Since 1982 we have developed and refined tectonic models for the Caribbean region and surrounding areas such as the Gulf of Mexico, the Andes and the margins of the Equatorial Atlantic. Our most recent systhesis will be published in a forthcoming Geological Society of London Special Publication, and this paper is the basis of the movie presented below.
The highlight of this work is a series of palaeotectonic maps drawn in an Indo-Atlantic hotspot reference frame. Although based on the work of Müller et al. (1993), there is no substantial difference for Late Cretaceous and younger time compared to recently published hybrid reference frames such as that of Torsvik et al. (2008).
About the movie:
The first step in making the movie is to develop a robust kinematic framework for relative motions of North America, South America and Africa. Geologic data, such as geochronology, metamorphic petrology, structural observations, basin analysis of diachronous foreland basins, from around the Caribbean are then used to put the Caribbean Plate into position with respect to the Americas. While it is now widely recognised that there is no global fixed hotspot reference, it still appears that over large areas hotspots drift only relatively slowly with respect to each other, and that Pacific and Indo-Atlantic hotspots can be used to define two more or less hemispheric reference frames which move respect to each other. The final step applied here is to plot the resulting maps in a fixed Indo-Atlantic hotspot reference frame (here we use Müller et al., 1993). Although the maps could have been plotted in any alternative reference frame (such as fixed North America), these maps serve to emphasize that, at least since the Late Cretaceous, the Caribbean Plate has been more or less fixed with respect to the Indo-Atlantic hotspot reference frame, and that it is the westward flight of the Americas during Pangea breakup, rather than eastward motion of the Caribbean Plate with respect to the former core of Pangea, that drove the development of the Caribbean Plate boundaries.
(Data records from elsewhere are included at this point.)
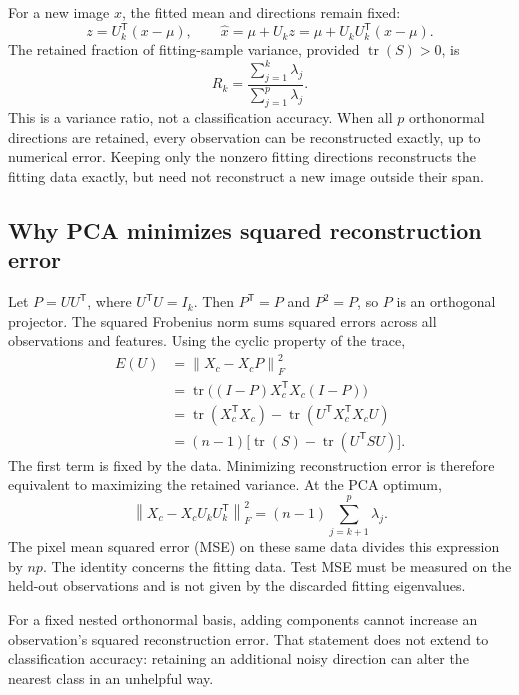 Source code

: \documentclass[11pt,a4paper,english]{article}
\numberwithin{equation}{section}
\DeclareMathOperator{\tr}{tr}
\newcommand{\norm}[1]{\left\lVert#1\right\rVert}
\newcommand{\T}{^{\mathsf T}}
\begin{document}
For a new image $x$, the fitted mean and directions remain fixed:
\begin{equation}
z=U_k\T(x-\mu),\qquad
\hat x=\mu+U_kz=\mu+U_kU_k\T(x-\mu).
\label{eq:reconstruct}
\end{equation}
The retained fraction of fitting-sample variance, provided $\tr(S)>0$, is
\begin{equation}
R_k=\frac{\sum_{j=1}^k\lambda_j}{\sum_{j=1}^p\lambda_j}.
\label{eq:ratio}
\end{equation}
This is a variance ratio, not a classification accuracy. When all $p$ orthonormal directions are retained, every observation can be reconstructed exactly, up to numerical error. Keeping only the nonzero fitting directions reconstructs the fitting data exactly, but need not reconstruct a new image outside their span.

\subsection{Why PCA minimizes squared reconstruction error}
Let $P=UU\T$, where $U\T U=I_k$. Then $P\T=P$ and $P^2=P$, so $P$ is an orthogonal projector. The squared Frobenius norm sums squared errors across all observations and features. Using the cyclic property of the trace,
\begin{align}
E(U)&=\norm{X_c-X_cP}_F^2\nonumber\\
&=\tr\bigl((I-P)X_c\T X_c(I-P)\bigr)\nonumber\\
&=\tr(X_c\T X_c)-\tr(U\T X_c\T X_cU)\nonumber\\
&=(n-1)\bigl[\tr(S)-\tr(U\T SU)\bigr].
\label{eq:errorproof}
\end{align}
The first term is fixed by the data. Minimizing reconstruction error is therefore equivalent to maximizing the retained variance. At the PCA optimum,
\begin{equation}
\boxed{\norm{X_c-X_cU_kU_k\T}_F^2=(n-1)\sum_{j=k+1}^p\lambda_j.}
\label{eq:discarded}
\end{equation}
The pixel mean squared error (MSE) on these same data divides this expression by $np$. The identity concerns the fitting data. Test MSE must be measured on the held-out observations and is not given by the discarded fitting eigenvalues.

For a fixed nested orthonormal basis, adding components cannot increase an observation's squared reconstruction error. That statement does not extend to classification accuracy: retaining an additional noisy direction can alter the nearest class in an unhelpful way.
\end{document}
The bold orange lines show the approximate shapes of the continental-ocean boundaries of the North American and South American Plates. The bold grey line is the outline of the present day deep Caribbean Basin. The blue areas are oceanic crust which is subducted before the next youngest frame. The pink shape delineates a slab gap which must have developed where the Campanian and older spreading centre in the Proto-Caribbean Seaway (connected to the Atlantic) was subducted beneath the Antilles. The green areas show possible plume-related volcanic centres.